Ordinarily, the energy is
moving away from you - towards things, targets, in the world.
The energy is moving away from
you, hence you feel empty. The energy goes away, never comes back; you go on
throwing away energy. By and by you feel dissipated, frustrated. Nothing comes
back. By and by you start to feel empty. The energy is just oozing out every
day - and then comes death. Death is nothing else but that you are exhausted
and spent. The greatest miracle in life is to understand this, and to turn the
energy towards home. It is a turning-in. This turning-in, PARABVRUTTI, is
SANNYAS.
It is not that you leave the
world. You live in the world - there is no need to leave anything, or go
anywhere else. You live in the world, but in a totally different way. Now you
live in the world but you remain centered in yourself; your energy goes on
returning to yourself.
You are no longer out-going:
you have become in-going. Of course you become a pool of energy, a reservoir,
and energy is delight, sheer delight. Just energy there, overflowing, and you
are in delight, and you can share, and you can give in love. This is the
difference.
If you put your energy into
greed, it never comes back; if you put your energy into love, it comes back a
thousand-fold. If you put your energy into anger, it never comes back. It
leaves you empty, exhausted, spent. If you use your energy in compassion, it
comes back a thousand-fold.
So now I will tell you what a
good SANNYASIN is. I don't mean a moral or immoral SANNYASIN. My word 'good'
has nothing to do with morality. It is something to do with what Buddha calls
AES DHAMMO SANANTANO, what Buddha calls the eternal law of life.
A good man is an understanding
man. A good man is alert, aware - that's all. Awareness is the only value for
me - all else is meaningless. Awareness is the only value for me. So when I say
a good SANNYASIN, I mean a SANNYASIN who is aware. Of course, when you are
aware, you behave according to the law, the fundamental law. When you are
unaware, you go on destroying yourself - you go on being suicidal.
If you behave according to the
fundamental law, you will be enriched tremendously.
Your life will become richer
and richer every moment. You will become a king. You may remain a beggar in the
outside world, but you will become a king, a pinnacle of inner richness. What
Jesus calls the kingdom of God will be within you. You will become a king of
the kingdom that is within you. But more awareness is needed.

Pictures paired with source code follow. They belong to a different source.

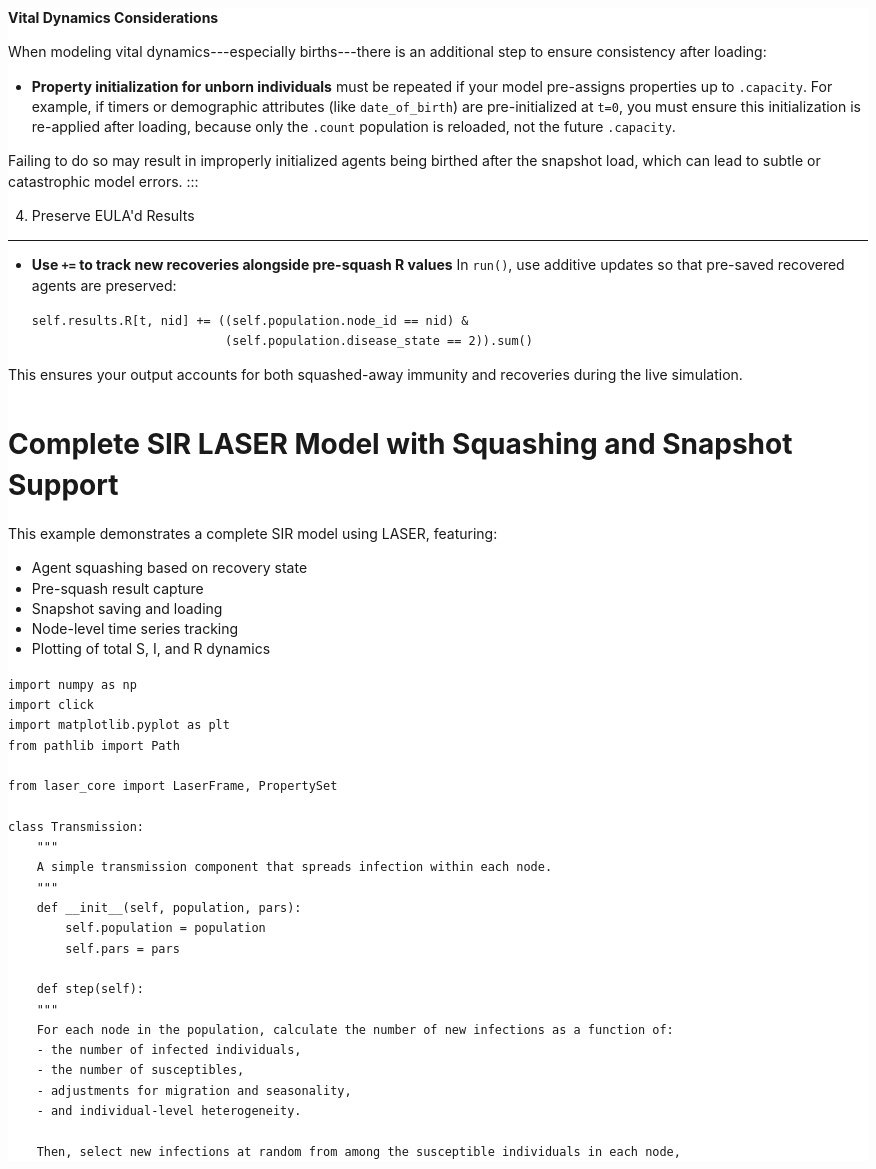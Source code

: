 **Vital Dynamics Considerations**

When modeling vital dynamics---especially births---there is an
additional step to ensure consistency after loading:

-   **Property initialization for unborn individuals** must be repeated
    if your model pre-assigns properties up to `.capacity`. For example,
    if timers or demographic attributes (like `date_of_birth`) are
    pre-initialized at `t=0`, you must ensure this initialization is
    re-applied after loading, because only the `.count` population is
    reloaded, not the future `.capacity`.

Failing to do so may result in improperly initialized agents being
birthed after the snapshot load, which can lead to subtle or
catastrophic model errors.
:::

4. Preserve EULA'd Results
--------------------------

-   **Use `+=` to track new recoveries alongside pre-squash R values**
    In `run()`, use additive updates so that pre-saved recovered agents
    are preserved:

    ``` {.sourceCode .python}
    self.results.R[t, nid] += ((self.population.node_id == nid) &
                               (self.population.disease_state == 2)).sum()
    ```

This ensures your output accounts for both squashed-away immunity and
recoveries during the live simulation.

Complete SIR LASER Model with Squashing and Snapshot Support
============================================================

This example demonstrates a complete SIR model using LASER, featuring:

-   Agent squashing based on recovery state
-   Pre-squash result capture
-   Snapshot saving and loading
-   Node-level time series tracking
-   Plotting of total S, I, and R dynamics

``` {.sourceCode .python}
import numpy as np
import click
import matplotlib.pyplot as plt
from pathlib import Path

from laser_core import LaserFrame, PropertySet

class Transmission:
    """
    A simple transmission component that spreads infection within each node.
    """
    def __init__(self, population, pars):
        self.population = population
        self.pars = pars

    def step(self):
    """
    For each node in the population, calculate the number of new infections as a function of:
    - the number of infected individuals,
    - the number of susceptibles,
    - adjustments for migration and seasonality,
    - and individual-level heterogeneity.

    Then, select new infections at random from among the susceptible individuals in each node,
```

So don't misunderstand me. When
I say a good SANNYASIN I don't use the word in any moralistic sense. I use it
in a more fundamental sense, because to me, morality is just a by-product of
awareness, and immorality is a shadow of unawareness. I am not concerned with
shadows and by-products; I am concerned with the fundamental, with the
essential. Be aware and you will be good; be unaware and you will be bad.
I have heard a small anecdote.
An old farmer was watching his
young son. Luke, lighting the wick of the hurricane lamp prior to departing for
the evening.
'What is the lantern for?' he
asked.
Said his son casually, 'I am
off courting Dad, don't worry, I will pay for the oil.'
'Dang me!' said the father,
'When I was a courting, I never took me no lamp along, son.'
'That figures,' came the reply.
'Look what you got!'
If you don't take the lamp of
awareness with you, you are going to create a hell around you. Light your lamp
wherever you go - courting, not courting, that is not the point.
Wherever you go, whatsoever you
do, always do it in the inner light, with awareness.
And don't be worried about
moralities - about concepts, about what is good and what is bad. Good follows
your inner light just like a shadow. You take care of the inner light.
That's what meditation is all
about - to become more alert. Live the same life, just change your alertness -
make it more intense. Eat the same food, walk the same path, live in the same
house, be with the same woman and the children, but be totally different from
your inside. Be alert! Walk the same path, but with awareness. If you become
aware, suddenly the path is no more the same, because you are no more the same.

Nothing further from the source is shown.